NEW YORK, Jan. 14, 2026 /PRNewswire/ — The Kidney Transplant Collaborative (KTC) today released a new report, Losing Transplants for All the Wrong Reasons. The report reveals a clear and unprecedented shift in 2025. For the first time this century, we see an annual isolated decline in deceased donations and deceased donor kidney transplants, even while living donor kidney transplants increase and the kidney discard rate declines. Even more alarmingly, this deceased donor decline also led to an aggregate decline in kidney transplants in 2025.

Based on national data and the timing of events, KTC identifies three likely drivers of this decline. First, public confidence has been shaken following widely publicized cases involving attempted organ recovery in patients who later showed signs of life. Second, donor withdrawal rates have increased as individuals remove themselves from registries. Third, OPOs may be operating more cautiously in response to investigations, legal exposure, and public scrutiny, particularly in Donation After Circulatory Death cases that historically supported transplant growth. While oversight matters, the environment created by these incidents appears to have shaken public trust and altered behavior across the broader health system.

For patients already facing long transplant wait times and life-threatening uncertainty, this decline is dangerous and avoidable. KTC is calling for action by expanding access to living kidney donors in order to save lives and rebuild trust in the transplant system.

“For the first time in decades, we are seeing a measurable decline in deceased kidney donations even as living donations continue to rise. This is a serious signal for the transplant community and patients will feel the consequences quickly,” said Dr. Andy Howard, MD, FACP, Chair of the Kidney Transplant Collaborative. “The evidence consistently shows that living kidney donations can increase transplant rates when patients and donors receive real support, guidance, and navigation. We already know what works and how to scale it.

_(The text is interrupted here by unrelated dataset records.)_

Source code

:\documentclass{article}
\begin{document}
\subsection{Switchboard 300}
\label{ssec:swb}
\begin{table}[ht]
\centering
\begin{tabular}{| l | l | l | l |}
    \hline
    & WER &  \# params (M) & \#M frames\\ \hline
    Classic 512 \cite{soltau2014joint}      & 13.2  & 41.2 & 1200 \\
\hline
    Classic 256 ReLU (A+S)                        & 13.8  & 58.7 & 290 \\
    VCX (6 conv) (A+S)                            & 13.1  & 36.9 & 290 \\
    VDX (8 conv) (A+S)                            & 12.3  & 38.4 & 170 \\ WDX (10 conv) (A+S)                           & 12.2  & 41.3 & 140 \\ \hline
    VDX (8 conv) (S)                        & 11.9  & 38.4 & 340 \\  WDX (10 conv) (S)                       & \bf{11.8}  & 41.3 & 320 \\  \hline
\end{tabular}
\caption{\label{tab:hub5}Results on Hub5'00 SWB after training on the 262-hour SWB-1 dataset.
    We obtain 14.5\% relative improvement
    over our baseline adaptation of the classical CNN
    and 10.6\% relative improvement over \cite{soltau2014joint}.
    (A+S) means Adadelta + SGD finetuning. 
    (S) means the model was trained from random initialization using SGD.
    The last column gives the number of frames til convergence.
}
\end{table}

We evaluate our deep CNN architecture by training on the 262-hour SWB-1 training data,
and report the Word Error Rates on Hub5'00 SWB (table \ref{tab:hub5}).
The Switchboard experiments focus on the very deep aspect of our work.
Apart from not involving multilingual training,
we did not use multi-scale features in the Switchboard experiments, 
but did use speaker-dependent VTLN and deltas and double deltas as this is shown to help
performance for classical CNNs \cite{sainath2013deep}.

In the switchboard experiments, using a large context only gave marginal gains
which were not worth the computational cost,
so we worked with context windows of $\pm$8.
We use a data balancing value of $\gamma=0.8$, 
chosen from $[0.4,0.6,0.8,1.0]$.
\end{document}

The question now is whether we act in time to prevent avoidable loss of life.”

Transplant levels remained steady through early 2025 before starting to decline beginning in June. From 2024 to 2025, there were 116 fewer kidney transplants nationwide, a decline of 0.4%. This decrease was driven entirely by a decline in recovered deceased donors, even as living donor kidney transplants increased by more than 100.

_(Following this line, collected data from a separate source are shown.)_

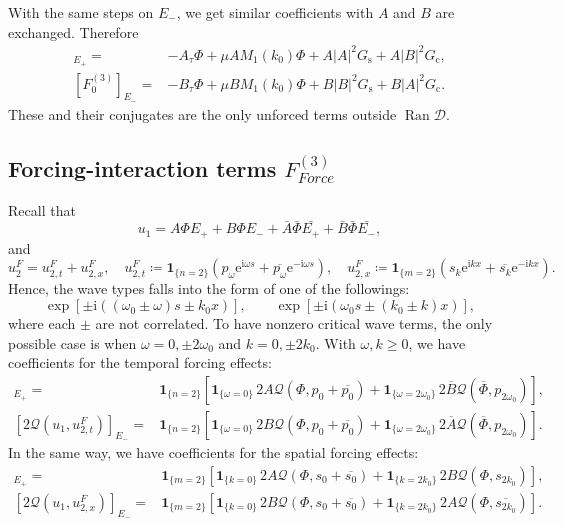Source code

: \documentclass[11pt]{article}
\newcommand{\ii}{\mathrm{i}}
\newcommand{\ee}{\mathrm{e}}
\newcommand{\cQ}{\mathcal{Q}}
\newcommand{\cD}{\mathcal{D}}
\newcommand{\one}[1]{\bm{1}_{\{#1\}}}
\begin{document}
With the same steps on $E_-$, we get similar coefficients with $A$ and $B$ are exchanged.
Therefore
\begin{align}
 [F_{0}^{(3)}]_{E_+}
 =&-A_\tau\Phi+\mu A M_1(k_0)\Phi
 +A|A|^2G_{\mathrm{s}}+A|B|^2G_{\mathrm{c}},\\
 [F_{0}^{(3)}]_{E_-}
 =&-B_\tau\Phi+\mu B M_1(k_0)\Phi
 +B|B|^2G_{\mathrm{s}}+B|A|^2G_{\mathrm{c}}.
 \label{unforced-critical-coefficients}
\end{align}
These and their conjugates are the only unforced terms outside $\operatorname{Ran}\cD$.



\subsection{Forcing-interaction terms $F_{Force}^{(3)}$}
Recall that 
\[
 u_1=A\Phi E_+ +B\Phi E_-+\bar{A}\bar{\Phi} \bar{E_+} +\bar{B}\bar{\Phi} \bar{E_-},
\]
and 
\[
 u_2^F=u_{2,t}^{F} + u_{2,x}^{F},
 \quad u_{2,t}^{F}\coloneqq \one{n=2}\left(
 p_\omega\ee^{\ii\omega s}+\overline{p_\omega}\ee^{-\ii\omega s}\right),
 \quad u_{2,x}^{F}\coloneqq \one{m=2}\left(
 s_k\ee^{\ii kx}+\overline{s_k}\ee^{-\ii kx}\right).
\]
Hence, the wave types falls into the form of one of the followings:
\[
\exp\left[\pm \ii ( ( \omega_0 \pm \omega )s \pm k_0 x)\right],\qquad \exp\left[\pm \ii ( \omega_0 s \pm ( k_0\pm k) x)\right],
\]
where each $\pm$ are not correlated. To have nonzero critical wave terms, the only possible case is when $\omega = 0, \pm 2\omega_0$ and $k=0,\pm 2k_0$. With $\omega, k \geq 0$, we have coefficients for the temporal forcing effects:
\begin{align}
 [2\cQ(u_1,u_{2,t}^F)]_{E_+}
 ={}&\one{n=2}\left[
 \one{\omega=0}\,2A\cQ(\Phi,p_0+\overline{p_0})
 +\one{\omega=2\omega_0}\,2\overline B
 \cQ(\overline\Phi,p_{2\omega_0})\right],
 \label{eq:temporal-critical-A}\\
 [2\cQ(u_1,u_{2,t}^F)]_{E_-}
 ={}&\one{n=2}\left[
 \one{\omega=0}\,2B\cQ(\Phi,p_0+\overline{p_0})
 +\one{\omega=2\omega_0}\,2\overline A
 \cQ(\overline\Phi,p_{2\omega_0})\right].
 \label{eq:temporal-critical-B}
\end{align}
In the same way, we have coefficients for the spatial forcing effects:
\begin{align}
 [2\cQ(u_1,u_{2,x}^F)]_{E_+}
 ={}&\one{m=2}\left[
 \one{k=0}\,2A\cQ(\Phi,s_0+\overline{s_0})
 +\one{k=2k_0}\,2B\cQ(\Phi,s_{2k_0})\right],
 \label{eq:spatial-critical-A}\\
 [2\cQ(u_1,u_{2,x}^F)]_{E_-}
 ={}&\one{m=2}\left[
 \one{k=0}\,2B\cQ(\Phi,s_0+\overline{s_0})
 +\one{k=2k_0}\,2A\cQ(\Phi,\overline{s_{2k_0}})\right].
 \label{eq:spatial-critical-B}
\end{align}
\end{document}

2025 was the first year since COVID in which the total number of kidney transplants declined compared to the prior year. Unlike prior declines this century, the 2025 decline reflects a structural decrease in deceased donor kidney transplants. 2025 was thus the first recent year in which deceased kidney donations declined while living donations increased.

The decline would have been even more pronounced had it not been for a significant improvement in kidney utilization. In 2025, the kidney discard rate declined by 7.2% compared to 2024, resulting in more completed deceased donor transplants than would have occurred under prior years with higher discard rates. This marks the first improvement in the kidney discard rate since at least 2020.

More than 94,000 Americans are currently waiting for a kidney transplant. Most will wait three to five years and each day 12 to 17 people die waiting. A decline in deceased donations puts lives at risk and places additional strain on dialysis, hospitals, and the health system.

KTC is the first organization to publicly connect this new data to the sudden decline in deceased donations. Without immediate action, more patients will be pushed onto long-term dialysis and a system already stretched thin will face mounting pressure both financially and logistically. Policymakers, hospitals, and transplant leaders should not sit on the sidelines thinking this crisis will solve itself.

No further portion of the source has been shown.